#### [ASSIGNMENT]
Go through the following data and transcribe exactly the stretch of lines from the one holding "# Send screen" to the one holding "send AC to an", both included.

┄┄┄┄┄┄

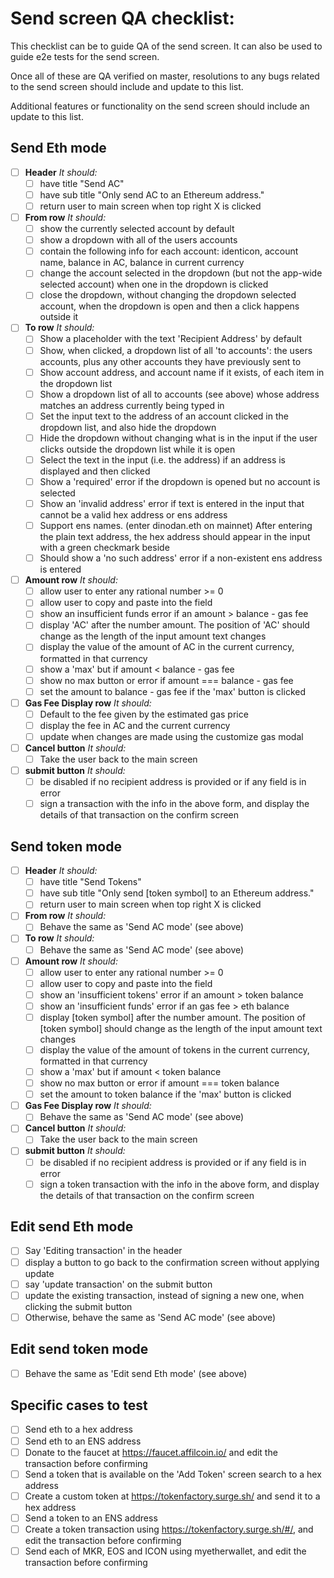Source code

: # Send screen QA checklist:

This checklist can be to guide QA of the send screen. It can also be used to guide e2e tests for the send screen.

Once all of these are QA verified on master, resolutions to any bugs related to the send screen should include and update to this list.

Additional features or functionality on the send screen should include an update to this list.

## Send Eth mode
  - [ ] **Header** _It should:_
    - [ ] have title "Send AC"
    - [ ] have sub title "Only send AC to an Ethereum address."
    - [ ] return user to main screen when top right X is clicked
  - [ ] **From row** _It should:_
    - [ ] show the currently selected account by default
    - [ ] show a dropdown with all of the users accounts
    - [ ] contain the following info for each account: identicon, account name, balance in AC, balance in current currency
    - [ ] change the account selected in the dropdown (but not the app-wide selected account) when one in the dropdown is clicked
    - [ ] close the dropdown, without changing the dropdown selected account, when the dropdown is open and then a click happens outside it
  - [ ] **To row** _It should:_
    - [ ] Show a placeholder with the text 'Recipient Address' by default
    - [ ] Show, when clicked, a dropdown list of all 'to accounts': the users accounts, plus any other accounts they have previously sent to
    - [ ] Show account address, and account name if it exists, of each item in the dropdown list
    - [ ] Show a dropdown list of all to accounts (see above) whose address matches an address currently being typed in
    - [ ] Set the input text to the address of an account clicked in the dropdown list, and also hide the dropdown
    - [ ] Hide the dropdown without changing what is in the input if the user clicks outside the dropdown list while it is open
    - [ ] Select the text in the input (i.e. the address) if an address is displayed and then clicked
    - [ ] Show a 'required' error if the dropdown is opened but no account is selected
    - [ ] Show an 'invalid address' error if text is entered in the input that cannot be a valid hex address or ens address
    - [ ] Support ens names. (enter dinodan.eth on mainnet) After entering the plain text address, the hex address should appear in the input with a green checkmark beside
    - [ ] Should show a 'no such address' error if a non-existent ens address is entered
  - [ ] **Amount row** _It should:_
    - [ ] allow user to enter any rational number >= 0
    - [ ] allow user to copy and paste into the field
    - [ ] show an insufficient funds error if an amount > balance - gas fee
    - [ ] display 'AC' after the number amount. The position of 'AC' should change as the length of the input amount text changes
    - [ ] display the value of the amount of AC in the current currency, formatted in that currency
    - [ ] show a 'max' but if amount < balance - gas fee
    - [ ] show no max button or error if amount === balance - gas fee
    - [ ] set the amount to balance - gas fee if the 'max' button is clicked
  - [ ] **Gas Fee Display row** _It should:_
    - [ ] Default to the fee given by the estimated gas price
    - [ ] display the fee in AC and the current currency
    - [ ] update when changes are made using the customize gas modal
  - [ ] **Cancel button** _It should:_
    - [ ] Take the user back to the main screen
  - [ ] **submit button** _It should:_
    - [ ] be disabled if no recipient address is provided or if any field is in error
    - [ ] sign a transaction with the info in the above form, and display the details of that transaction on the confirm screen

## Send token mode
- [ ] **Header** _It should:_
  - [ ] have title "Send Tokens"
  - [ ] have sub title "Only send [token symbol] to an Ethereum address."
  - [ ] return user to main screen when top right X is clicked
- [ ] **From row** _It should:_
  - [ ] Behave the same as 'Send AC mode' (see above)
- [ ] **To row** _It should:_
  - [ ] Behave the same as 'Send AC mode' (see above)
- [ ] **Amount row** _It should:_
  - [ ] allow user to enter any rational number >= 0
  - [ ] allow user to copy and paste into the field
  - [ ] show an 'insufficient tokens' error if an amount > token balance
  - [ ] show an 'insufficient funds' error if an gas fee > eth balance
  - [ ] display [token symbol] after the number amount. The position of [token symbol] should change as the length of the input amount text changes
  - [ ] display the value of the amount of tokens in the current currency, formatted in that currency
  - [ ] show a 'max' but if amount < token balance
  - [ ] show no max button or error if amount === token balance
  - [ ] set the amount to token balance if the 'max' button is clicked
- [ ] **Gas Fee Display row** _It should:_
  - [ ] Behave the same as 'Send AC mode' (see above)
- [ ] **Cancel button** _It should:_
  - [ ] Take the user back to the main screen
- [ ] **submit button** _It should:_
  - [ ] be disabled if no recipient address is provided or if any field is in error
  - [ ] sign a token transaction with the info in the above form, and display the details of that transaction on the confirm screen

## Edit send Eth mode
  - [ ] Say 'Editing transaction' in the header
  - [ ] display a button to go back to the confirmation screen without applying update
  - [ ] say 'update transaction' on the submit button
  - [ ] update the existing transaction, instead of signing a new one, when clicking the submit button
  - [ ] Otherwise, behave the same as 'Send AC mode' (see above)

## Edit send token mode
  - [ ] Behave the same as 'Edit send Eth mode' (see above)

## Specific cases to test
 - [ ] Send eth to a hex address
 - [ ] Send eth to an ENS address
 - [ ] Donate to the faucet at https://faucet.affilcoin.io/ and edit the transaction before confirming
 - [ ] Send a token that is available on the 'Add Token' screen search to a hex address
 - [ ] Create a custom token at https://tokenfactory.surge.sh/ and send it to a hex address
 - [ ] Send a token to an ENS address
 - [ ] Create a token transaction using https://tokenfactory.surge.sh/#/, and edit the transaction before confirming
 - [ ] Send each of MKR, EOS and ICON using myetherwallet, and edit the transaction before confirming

┄┄┄┄┄┄

#### [WRITTEN ANSWER]
: # Send screen QA checklist:

This checklist can be to guide QA of the send screen. It can also be used to guide e2e tests for the send screen.

Once all of these are QA verified on master, resolutions to any bugs related to the send screen should include and update to this list.

Additional features or functionality on the send screen should include an update to this list.

## Send Eth mode
  - [ ] **Header** _It should:_
    - [ ] have title "Send AC"
    - [ ] have sub title "Only send AC to an Ethereum address."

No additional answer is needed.